Topographic control over mineral distribution by the Mid-Atlantic Ridge in the North Atlantic Ocean precludes significant eolian transport by the jet stream and emphasizes the importance of transport to and within that part of the deep-sea by processes operative at or near the sediment-water interface.

Transport of continent-derived sediment to the equatorial Atlantic is primarily by rivers draining from South America and by rivers and wind from Africa.

The higher proportion of kaolinite and gibbsite in deep-sea sediments adjacent to small tropical South American rivers reflects a greater intensity of lateritic weathering than is observed near the mouths of the larger rivers.

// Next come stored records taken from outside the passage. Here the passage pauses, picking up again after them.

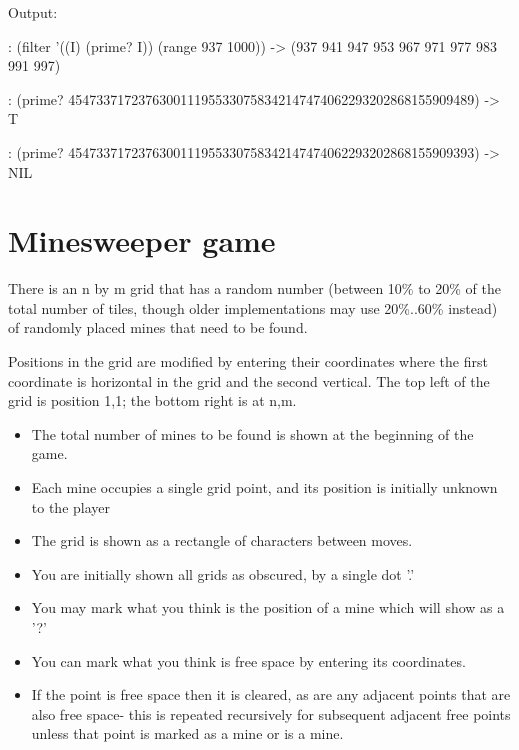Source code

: \begin{wideverbatim}


Output:

: (filter '((I) (prime? I)) (range 937 1000))
-> (937 941 947 953 967 971 977 983 991 997)

: (prime? 4547337172376300111955330758342147474062293202868155909489)
-> T

: (prime? 4547337172376300111955330758342147474062293202868155909393)
-> NIL

\end{wideverbatim}

\pagebreak{}
\section*{Minesweeper game}

There is an n by m grid that has a random number (between 10\% to 20\%
of the total number of tiles, though older implementations may use
20\%..60\% instead) of randomly placed mines that need to be found.

Positions in the grid are modified by entering their coordinates where
the first coordinate is horizontal in the grid and the second vertical.
The top left of the grid is position 1,1; the bottom right is at n,m.

\begin{itemize}
\item
  The total number of mines to be found is shown at the beginning of the
  game.
\item
  Each mine occupies a single grid point, and its position is initially
  unknown to the player
\item
  The grid is shown as a rectangle of characters between moves.
\item
  You are initially shown all grids as obscured, by a single dot '.'
\item
  You may mark what you think is the position of a mine which will show
  as a '?'
\item
  You can mark what you think is free space by entering its coordinates.
\end{itemize}

\begin{itemize}
\item
  If the point is free space then it is cleared, as are any adjacent
  points that are also free space- this is repeated recursively for
  subsequent adjacent free points unless that point is marked as a mine
  or is a mine.
\end{itemize}

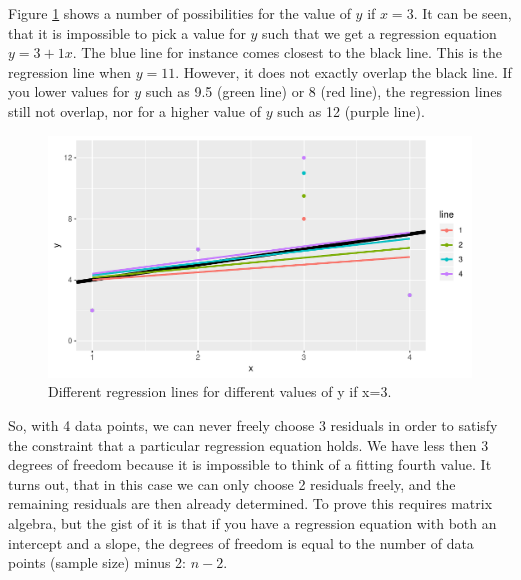 \documentclass[]{report}\usepackage[]{graphicx}\usepackage[]{color}
\makeatletter
\def\maxwidth{ %
  \ifdim\Gin@nat@width>\linewidth
    \linewidth
  \else
    \Gin@nat@width
  \fi
}
\newenvironment{knitrout}{}{} %
\makeatother
\begin{document}
Figure \ref{fig:inf_13} shows a number of possibilities for the value of $y$ if $x=3$. It can be seen, that it is impossible to pick a value for $y$ such that we get a regression equation $y=3+1x$. The blue line for instance comes closest to the black line. This is the regression line when $y=11$. However, it does not exactly overlap the black line. If you lower values for $y$ such as 9.5 (green line) or 8 (red line), the regression lines still not overlap, nor for a higher value of $y$ such as 12 (purple line).

\begin{knitrout}
\color{fgcolor}\begin{figure}

{\centering \includegraphics[width=\maxwidth]{figure/inf_13-1} 

}

\caption[Different regression lines for different values of y if x=3]{Different regression lines for different values of y if x=3.}\label{fig:inf_13}
\end{figure}


\end{knitrout}

So, with 4 data points, we can never freely choose 3 residuals in order to satisfy the constraint that a particular regression equation holds. We have less then 3 degrees of freedom because it is impossible to think of a fitting fourth value. It turns out, that in this case we can only choose 2 residuals freely, and the remaining residuals are then already determined. To prove this requires matrix algebra, but the gist of it is that if you have a regression equation with both an intercept and a slope, the degrees of freedom is equal to the number of data points (sample size) minus 2: $n-2$.
\end{document}

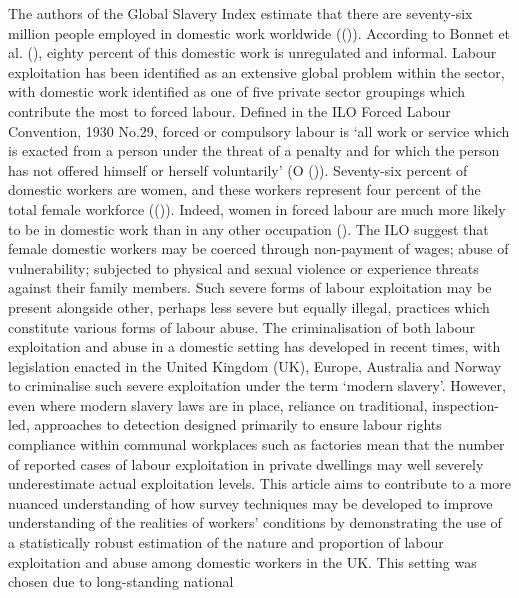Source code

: \documentclass[
  12pt,
]{article}
\theoremstyle{plain}
\theoremstyle{definition}
\begin{document}
The authors of the Global Slavery Index estimate that there are
seventy-six million people employed in domestic work worldwide
(()).
According to Bonnet et al. (),
eighty percent of this domestic work is unregulated and informal. Labour
exploitation has been identified as an extensive global problem within
the sector, with domestic work identified as one of five private sector
groupings which contribute the most to forced labour. Defined in the ILO
Forced Labour Convention, 1930 No.29, forced or compulsory labour is
`all work or service which is exacted from a person under the threat of
a penalty and for which the person has not offered himself or herself
voluntarily' (O ()). Seventy-six
percent of domestic workers are women, and these workers represent four
percent of the total female workforce
(()).
Indeed, women in forced labour are much more likely to be in domestic
work than in any other occupation
().
The ILO suggest that female domestic workers may be coerced through
non-payment of wages; abuse of vulnerability; subjected to physical and
sexual violence or experience threats against their family members. Such
severe forms of labour exploitation may be present alongside other,
perhaps less severe but equally illegal, practices which constitute
various forms of labour abuse. The criminalisation of both labour
exploitation and abuse in a domestic setting has developed in recent
times, with legislation enacted in the United Kingdom (UK), Europe,
Australia and Norway to criminalise such severe exploitation under the
term `modern slavery'. However, even where modern slavery laws are in
place, reliance on traditional, inspection-led, approaches to detection
designed primarily to ensure labour rights compliance within communal
workplaces such as factories mean that the number of reported cases of
labour exploitation in private dwellings may well severely underestimate
actual exploitation levels. This article aims to contribute to a more
nuanced understanding of how survey techniques may be developed to
improve understanding of the realities of workers' conditions by
demonstrating the use of a statistically robust estimation of the nature
and proportion of labour exploitation and abuse among domestic workers
in the UK. This setting was chosen due to long-standing national
\end{document}
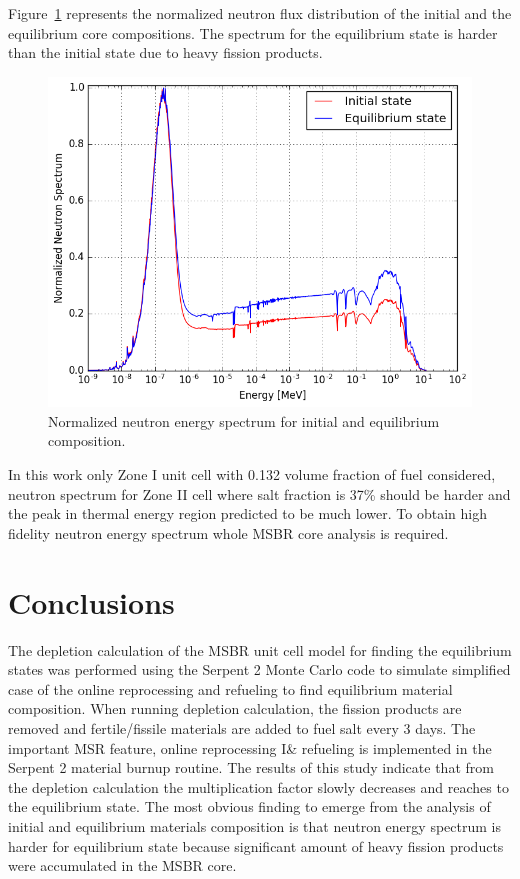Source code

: \documentclass{anstrans}
\begin{document}
Figure~\ref{fig:spectrum} represents the normalized neutron flux distribution 
of the initial and the equilibrium core compositions. The spectrum for the 
equilibrium state is harder than the initial state due to heavy fission 
products.  
\begin{figure}[htbp!] %
        \centering
        \includegraphics[width=1.04\linewidth]{spectrum.png}
        \caption{Normalized neutron energy spectrum for initial and equilibrium 
        composition.}
        \label{fig:spectrum}
\end{figure}

\FloatBarrier 

In this work only Zone I unit cell with 0.132 volume fraction of fuel 
considered, neutron spectrum for Zone II cell where salt fraction is 37\% 
should be harder and the peak in thermal energy region predicted to be much 
lower. To obtain high fidelity neutron energy spectrum whole \gls{MSBR} core 
analysis is required.
\section{Conclusions}
The depletion calculation of the \gls{MSBR} unit cell model for finding the 
equilibrium states was performed using the Serpent 2 Monte Carlo code to 
simulate simplified case of the online reprocessing and refueling to find 
equilibrium material composition. When running depletion calculation, the 
fission products are removed and fertile/fissile materials are added to fuel 
salt every 3 days. The important MSR feature, online reprocessing I\& refueling 
is implemented in the Serpent 2 material burnup routine. The results of this 
study indicate that from the depletion calculation the multiplication factor 
slowly decreases and reaches to the equilibrium state. The most obvious finding 
to emerge from the analysis of initial and equilibrium materials composition is 
that neutron energy spectrum is harder for equilibrium state because 
significant amount of heavy fission products were accumulated in the \gls{MSBR} 
core.
\end{document}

This may be explained by a greater variety of pedogenic conditions in the larger drainage basins, resulting in an assemblage with proportionately less lateritic material in the detritus transported by the larger rivers despite their quantitatively greater influence on deep-sea sediment accumulation.

In the South Atlantic Ocean, the fine-fraction mineral assemblage of surface sediment in the Argentine Basin is sufficiently unlike that adjacent to the mouth of the Rio de la Plata to preclude it as a major Recent sediment source for that basin. The southern Argentine Continental Shelf, the Scotia Ridge, and the Weddell Sea arc mineralogically more likely immediate sources. Transport from the Weddell Sea by the Antarctic Bottom Water may be responsible for the northward transport of fine-fraction sediment along parts of the western South Atlantic as far north as the Equator.